Background: Superantigens are among the most potent T-cell mitogens known. Since T-cell activation and T-cell-derived cytokines play a role in the immune response associated with intravesical Bacillus Calmette-Guerin (BCG) application, this study was initiated to explore the fundamental aspects of a potential new immunomodulatory therapy for superficial bladder cancer. Since Superantigen-induced cytotoxicity is mediated by apoptosis, the effects of SEB (staphylococcal enterotoxin B)-Superantigen-activated PBMC (peripheral blood mononuclear cells) on bladder cancer cells were evaluated with regard to Fas/Fas-ligand-based interactions. Materials and Methods: Whether SEB can induce Fas-ligand expression on PBMC and the extent of cytokine secretion were examined by flow cytometry and specific ELISA. In addition, whether the SEB-activated PBMC are able to induce apoptosis in transitional cell carcinoma cells (TCC) was evaluated in co-culture experiments.

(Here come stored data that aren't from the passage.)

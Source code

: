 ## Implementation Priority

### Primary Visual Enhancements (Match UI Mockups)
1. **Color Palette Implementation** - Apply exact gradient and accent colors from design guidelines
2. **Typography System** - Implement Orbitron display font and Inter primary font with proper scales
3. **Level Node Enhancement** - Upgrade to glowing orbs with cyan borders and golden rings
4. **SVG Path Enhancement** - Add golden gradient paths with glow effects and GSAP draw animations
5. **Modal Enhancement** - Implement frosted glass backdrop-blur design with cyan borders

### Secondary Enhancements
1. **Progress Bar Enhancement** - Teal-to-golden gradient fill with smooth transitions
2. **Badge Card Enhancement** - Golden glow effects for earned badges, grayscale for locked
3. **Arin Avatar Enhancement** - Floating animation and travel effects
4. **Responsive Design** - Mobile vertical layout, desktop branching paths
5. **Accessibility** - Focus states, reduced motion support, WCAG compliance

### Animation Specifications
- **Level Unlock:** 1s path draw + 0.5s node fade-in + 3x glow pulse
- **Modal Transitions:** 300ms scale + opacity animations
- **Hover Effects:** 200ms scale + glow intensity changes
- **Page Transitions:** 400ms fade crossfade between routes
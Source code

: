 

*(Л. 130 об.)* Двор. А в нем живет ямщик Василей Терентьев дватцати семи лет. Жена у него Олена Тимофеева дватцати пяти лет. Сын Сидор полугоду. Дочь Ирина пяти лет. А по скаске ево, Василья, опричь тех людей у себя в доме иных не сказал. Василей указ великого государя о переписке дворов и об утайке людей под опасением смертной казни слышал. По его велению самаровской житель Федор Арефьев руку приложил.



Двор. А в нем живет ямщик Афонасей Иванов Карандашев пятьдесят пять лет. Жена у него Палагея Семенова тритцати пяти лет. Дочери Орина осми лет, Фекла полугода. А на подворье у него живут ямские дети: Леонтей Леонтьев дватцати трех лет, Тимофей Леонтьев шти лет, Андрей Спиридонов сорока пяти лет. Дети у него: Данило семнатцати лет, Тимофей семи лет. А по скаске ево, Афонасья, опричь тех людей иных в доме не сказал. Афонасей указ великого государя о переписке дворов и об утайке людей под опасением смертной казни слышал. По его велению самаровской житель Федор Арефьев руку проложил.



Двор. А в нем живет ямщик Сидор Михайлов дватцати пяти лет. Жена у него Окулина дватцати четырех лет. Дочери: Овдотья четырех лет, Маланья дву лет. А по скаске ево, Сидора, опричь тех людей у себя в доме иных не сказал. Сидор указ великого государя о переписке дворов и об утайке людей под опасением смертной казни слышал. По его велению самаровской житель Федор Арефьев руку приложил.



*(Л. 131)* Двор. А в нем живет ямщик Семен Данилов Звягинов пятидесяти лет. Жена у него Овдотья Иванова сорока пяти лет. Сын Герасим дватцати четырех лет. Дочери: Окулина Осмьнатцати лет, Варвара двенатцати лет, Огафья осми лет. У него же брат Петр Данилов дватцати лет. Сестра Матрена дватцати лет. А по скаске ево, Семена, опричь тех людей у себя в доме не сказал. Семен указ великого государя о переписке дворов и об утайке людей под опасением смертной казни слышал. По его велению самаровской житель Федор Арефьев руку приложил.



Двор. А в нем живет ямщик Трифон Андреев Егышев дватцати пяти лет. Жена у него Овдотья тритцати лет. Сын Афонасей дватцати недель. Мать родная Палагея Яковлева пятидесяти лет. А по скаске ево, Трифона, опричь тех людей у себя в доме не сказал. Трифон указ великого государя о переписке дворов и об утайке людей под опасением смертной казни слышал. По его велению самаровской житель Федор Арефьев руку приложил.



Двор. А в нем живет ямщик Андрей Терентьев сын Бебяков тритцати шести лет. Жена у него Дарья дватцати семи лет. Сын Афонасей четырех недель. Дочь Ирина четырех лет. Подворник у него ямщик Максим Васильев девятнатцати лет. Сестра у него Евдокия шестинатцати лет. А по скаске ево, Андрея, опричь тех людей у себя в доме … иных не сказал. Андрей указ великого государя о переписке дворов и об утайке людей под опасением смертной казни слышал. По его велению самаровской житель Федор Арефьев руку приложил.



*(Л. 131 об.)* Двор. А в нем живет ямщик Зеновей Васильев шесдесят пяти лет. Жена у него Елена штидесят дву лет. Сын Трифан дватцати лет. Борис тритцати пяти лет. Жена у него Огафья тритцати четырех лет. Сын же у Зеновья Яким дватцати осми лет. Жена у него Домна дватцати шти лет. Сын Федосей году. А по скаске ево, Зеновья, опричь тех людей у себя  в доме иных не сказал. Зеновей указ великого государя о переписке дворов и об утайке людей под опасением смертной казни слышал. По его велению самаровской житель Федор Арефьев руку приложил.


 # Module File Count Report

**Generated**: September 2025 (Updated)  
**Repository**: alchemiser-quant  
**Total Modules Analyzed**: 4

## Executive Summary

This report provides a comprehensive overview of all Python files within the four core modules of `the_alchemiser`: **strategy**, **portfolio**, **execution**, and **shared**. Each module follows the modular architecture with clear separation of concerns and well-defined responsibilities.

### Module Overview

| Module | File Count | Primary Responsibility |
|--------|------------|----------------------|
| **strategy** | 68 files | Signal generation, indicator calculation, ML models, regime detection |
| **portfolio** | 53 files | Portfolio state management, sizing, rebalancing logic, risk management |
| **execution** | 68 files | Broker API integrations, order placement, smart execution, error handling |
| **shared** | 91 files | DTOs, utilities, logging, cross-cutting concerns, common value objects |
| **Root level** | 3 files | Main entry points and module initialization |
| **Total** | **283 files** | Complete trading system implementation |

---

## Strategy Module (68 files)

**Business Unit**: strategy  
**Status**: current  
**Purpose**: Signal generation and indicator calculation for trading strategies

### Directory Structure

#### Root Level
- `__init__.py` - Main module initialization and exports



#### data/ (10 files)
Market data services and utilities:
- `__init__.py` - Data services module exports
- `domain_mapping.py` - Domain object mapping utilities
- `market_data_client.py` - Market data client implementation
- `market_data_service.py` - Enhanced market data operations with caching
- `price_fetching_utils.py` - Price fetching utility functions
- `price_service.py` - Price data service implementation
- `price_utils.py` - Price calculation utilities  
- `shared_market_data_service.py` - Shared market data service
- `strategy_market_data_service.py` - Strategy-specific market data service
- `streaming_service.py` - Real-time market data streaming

Results: It was shown that SEB induced pronounced time- but not dose-dependent specific Fas-ligand expression on PBMC, lasting 1 h to 7 h after initiation of the experiment. Cleaved soluble Fas-ligand was detected in the culture supematants 24 h after stimulation, but not earlier. Further, a strong time-dependent secretion of cytokines IL-2, IFN-y and TNF-a released from the SEB-stimulated PBMC was shown. In co-culture experiments, it was demonstrated that SEB-activated PBMC significantly induced apoptosis in TCC cells. The released cytokines from SEB-treated PBMC demonstrated only a minor, not significant, apoptotic response in TCC cells. Conclusion: This first evaluation of the possible mode of action of a Superantigen opens the door for extended studies of this interesting approach to the treatment of bladder cancer.